* _Task requirements_:
Copy out exactly the stretch of the listing below that begins at the line containing "segment checksum combines" and ends at the line containing "state and placement", and copy nothing outside it.

▬▬▬▬▬▬

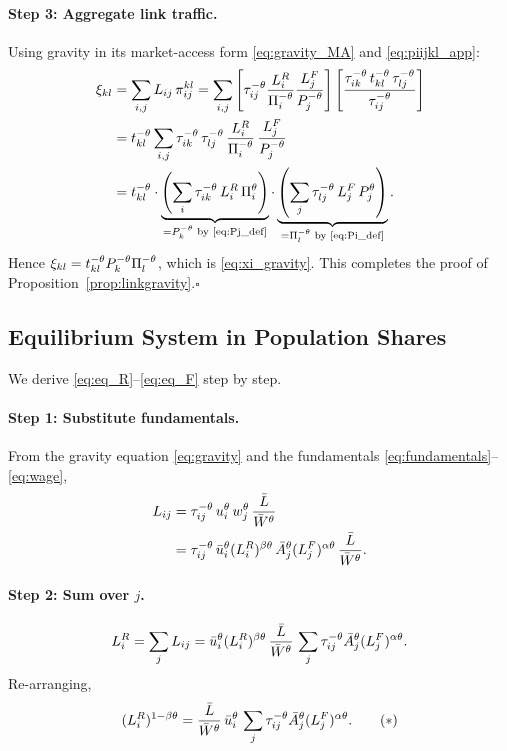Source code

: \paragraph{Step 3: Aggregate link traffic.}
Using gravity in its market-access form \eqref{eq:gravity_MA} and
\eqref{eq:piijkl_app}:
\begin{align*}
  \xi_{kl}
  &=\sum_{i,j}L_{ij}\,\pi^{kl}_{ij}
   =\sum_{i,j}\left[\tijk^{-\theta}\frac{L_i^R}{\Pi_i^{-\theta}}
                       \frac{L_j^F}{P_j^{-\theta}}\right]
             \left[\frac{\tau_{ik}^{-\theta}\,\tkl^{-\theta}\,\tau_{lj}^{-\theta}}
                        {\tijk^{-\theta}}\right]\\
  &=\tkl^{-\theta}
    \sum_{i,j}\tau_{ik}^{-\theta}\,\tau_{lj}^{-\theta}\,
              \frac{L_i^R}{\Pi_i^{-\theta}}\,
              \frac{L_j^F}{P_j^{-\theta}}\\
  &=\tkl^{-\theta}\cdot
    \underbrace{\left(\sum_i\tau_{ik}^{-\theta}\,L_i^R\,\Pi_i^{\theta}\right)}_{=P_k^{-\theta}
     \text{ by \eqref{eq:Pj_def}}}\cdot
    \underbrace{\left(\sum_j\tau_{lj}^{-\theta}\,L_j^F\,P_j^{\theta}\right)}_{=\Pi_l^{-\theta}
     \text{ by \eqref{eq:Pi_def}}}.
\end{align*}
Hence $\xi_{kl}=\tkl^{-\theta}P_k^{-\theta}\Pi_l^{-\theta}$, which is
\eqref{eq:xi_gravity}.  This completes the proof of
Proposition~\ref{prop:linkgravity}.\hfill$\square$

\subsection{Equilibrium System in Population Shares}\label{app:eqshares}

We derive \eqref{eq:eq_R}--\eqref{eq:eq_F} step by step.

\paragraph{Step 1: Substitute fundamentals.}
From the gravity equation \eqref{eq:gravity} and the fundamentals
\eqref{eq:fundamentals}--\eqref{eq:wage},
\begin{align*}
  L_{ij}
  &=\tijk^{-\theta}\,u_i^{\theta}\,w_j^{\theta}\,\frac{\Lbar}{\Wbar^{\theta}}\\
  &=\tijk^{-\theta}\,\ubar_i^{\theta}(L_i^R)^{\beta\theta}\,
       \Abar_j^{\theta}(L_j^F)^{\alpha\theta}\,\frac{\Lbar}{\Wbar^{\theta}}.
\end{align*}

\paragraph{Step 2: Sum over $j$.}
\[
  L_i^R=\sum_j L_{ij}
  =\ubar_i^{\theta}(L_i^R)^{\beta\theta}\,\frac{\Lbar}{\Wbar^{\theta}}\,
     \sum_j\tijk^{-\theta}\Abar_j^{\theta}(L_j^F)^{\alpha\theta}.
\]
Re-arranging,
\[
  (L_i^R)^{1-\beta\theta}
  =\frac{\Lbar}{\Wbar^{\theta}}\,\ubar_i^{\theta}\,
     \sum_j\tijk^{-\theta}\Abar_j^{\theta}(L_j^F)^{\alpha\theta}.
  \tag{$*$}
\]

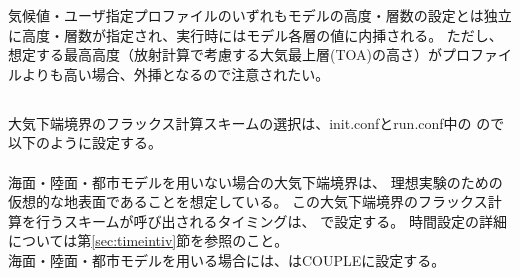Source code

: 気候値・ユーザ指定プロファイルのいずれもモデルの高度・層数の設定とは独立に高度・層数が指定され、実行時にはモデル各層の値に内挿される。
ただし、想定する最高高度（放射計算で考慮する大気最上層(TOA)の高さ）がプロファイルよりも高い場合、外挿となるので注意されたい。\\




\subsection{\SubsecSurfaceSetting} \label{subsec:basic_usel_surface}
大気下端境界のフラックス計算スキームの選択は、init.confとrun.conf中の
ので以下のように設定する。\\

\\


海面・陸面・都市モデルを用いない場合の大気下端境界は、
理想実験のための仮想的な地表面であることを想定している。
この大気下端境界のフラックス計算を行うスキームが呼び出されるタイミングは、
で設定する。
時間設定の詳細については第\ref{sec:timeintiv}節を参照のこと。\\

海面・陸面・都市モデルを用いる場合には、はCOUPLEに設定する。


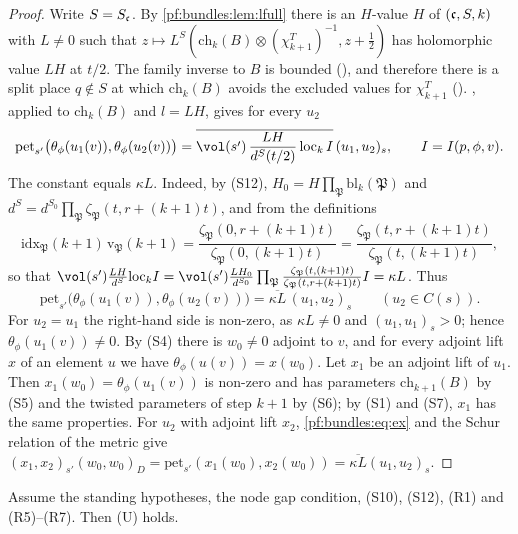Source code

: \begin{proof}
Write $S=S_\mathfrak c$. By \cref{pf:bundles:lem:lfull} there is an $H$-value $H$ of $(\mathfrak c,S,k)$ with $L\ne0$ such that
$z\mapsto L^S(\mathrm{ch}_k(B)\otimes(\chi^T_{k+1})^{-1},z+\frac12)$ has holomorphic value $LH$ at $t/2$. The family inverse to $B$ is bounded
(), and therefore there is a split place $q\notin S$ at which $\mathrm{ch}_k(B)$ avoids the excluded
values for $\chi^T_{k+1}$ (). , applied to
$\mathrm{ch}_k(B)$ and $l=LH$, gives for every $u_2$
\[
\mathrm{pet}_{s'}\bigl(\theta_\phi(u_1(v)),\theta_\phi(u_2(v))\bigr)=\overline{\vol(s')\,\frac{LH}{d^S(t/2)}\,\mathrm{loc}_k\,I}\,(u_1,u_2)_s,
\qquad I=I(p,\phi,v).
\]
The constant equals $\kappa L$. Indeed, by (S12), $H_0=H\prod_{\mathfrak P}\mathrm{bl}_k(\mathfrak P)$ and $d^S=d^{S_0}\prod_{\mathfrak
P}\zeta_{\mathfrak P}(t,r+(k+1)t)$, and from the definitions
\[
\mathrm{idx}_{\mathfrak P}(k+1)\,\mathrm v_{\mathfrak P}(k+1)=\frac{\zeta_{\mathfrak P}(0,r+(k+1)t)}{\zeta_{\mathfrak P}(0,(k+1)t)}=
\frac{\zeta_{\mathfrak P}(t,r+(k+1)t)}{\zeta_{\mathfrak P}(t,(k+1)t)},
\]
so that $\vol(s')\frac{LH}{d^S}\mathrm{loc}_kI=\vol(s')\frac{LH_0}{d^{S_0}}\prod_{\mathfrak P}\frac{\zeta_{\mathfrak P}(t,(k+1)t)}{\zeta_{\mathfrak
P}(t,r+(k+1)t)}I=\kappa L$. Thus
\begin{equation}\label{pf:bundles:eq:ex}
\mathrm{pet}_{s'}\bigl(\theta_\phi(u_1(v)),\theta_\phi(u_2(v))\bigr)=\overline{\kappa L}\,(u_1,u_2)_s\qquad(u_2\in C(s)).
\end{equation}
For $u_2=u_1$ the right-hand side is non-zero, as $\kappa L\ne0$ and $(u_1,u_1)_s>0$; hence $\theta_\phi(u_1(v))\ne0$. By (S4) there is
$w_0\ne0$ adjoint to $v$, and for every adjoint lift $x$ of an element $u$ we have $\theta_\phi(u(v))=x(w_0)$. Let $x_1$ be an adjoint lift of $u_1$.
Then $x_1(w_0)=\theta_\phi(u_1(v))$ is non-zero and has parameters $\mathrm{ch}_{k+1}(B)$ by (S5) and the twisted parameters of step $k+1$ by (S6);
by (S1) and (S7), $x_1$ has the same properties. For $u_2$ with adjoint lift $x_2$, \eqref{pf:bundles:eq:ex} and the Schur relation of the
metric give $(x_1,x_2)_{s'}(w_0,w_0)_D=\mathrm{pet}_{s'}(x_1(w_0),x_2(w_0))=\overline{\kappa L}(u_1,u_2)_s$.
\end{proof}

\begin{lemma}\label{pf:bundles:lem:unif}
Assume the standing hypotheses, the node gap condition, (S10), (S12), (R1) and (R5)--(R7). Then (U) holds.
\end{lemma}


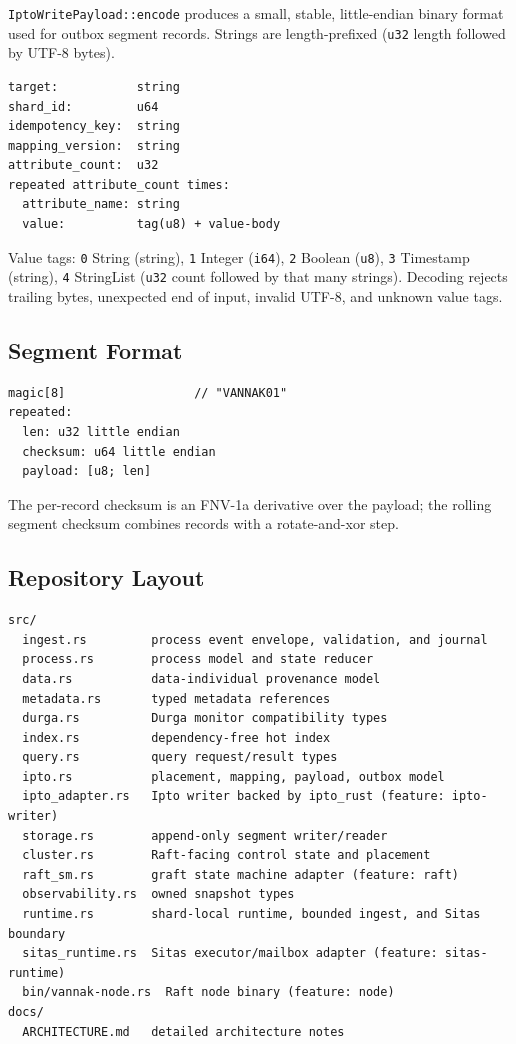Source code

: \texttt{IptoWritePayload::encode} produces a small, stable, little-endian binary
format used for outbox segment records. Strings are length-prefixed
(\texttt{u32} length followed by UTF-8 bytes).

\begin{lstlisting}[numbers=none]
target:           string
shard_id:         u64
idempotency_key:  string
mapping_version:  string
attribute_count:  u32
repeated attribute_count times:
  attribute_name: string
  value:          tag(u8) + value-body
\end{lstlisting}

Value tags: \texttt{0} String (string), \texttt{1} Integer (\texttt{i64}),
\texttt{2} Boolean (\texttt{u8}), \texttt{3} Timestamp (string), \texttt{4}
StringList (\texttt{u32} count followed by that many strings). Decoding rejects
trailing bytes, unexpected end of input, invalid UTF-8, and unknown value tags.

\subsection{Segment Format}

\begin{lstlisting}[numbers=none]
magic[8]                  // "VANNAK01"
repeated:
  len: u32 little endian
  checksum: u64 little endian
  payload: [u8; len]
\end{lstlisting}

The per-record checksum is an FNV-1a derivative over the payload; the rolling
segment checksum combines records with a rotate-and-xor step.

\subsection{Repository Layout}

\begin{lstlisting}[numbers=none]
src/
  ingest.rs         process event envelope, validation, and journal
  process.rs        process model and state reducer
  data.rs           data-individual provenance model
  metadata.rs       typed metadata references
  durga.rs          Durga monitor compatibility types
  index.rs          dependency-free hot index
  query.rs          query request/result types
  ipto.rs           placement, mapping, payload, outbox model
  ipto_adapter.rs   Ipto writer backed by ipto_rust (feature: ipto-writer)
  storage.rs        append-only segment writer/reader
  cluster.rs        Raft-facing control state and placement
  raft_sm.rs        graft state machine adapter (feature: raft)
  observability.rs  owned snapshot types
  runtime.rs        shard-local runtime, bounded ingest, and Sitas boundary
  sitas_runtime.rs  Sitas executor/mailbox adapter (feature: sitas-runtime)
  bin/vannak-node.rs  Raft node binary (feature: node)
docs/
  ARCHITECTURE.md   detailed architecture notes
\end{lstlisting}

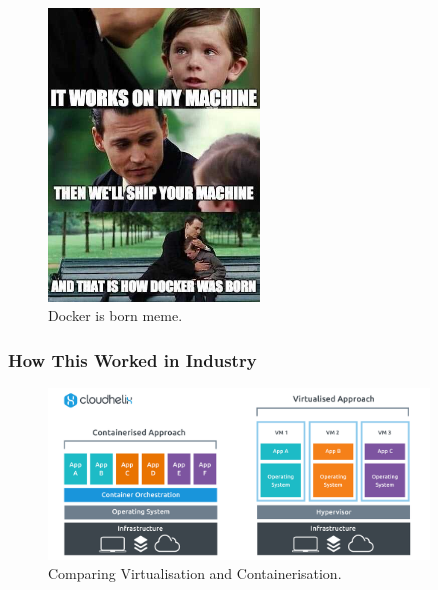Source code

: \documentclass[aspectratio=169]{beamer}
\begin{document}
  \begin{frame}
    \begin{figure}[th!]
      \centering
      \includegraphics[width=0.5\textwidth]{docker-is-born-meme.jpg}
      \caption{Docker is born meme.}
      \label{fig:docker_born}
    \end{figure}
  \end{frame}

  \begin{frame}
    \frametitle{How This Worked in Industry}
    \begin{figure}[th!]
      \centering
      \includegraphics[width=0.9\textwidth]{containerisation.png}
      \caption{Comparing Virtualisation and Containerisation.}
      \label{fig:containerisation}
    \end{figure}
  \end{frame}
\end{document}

▬▬▬▬▬▬

* _Your solution_:
segment checksum combines records with a rotate-and-xor step.

\subsection{Repository Layout}

\begin{lstlisting}[numbers=none]
src/
  ingest.rs         process event envelope, validation, and journal
  process.rs        process model and state reducer
  data.rs           data-individual provenance model
  metadata.rs       typed metadata references
  durga.rs          Durga monitor compatibility types
  index.rs          dependency-free hot index
  query.rs          query request/result types
  ipto.rs           placement, mapping, payload, outbox model
  ipto_adapter.rs   Ipto writer backed by ipto_rust (feature: ipto-writer)
  storage.rs        append-only segment writer/reader
  cluster.rs        Raft-facing control state and placement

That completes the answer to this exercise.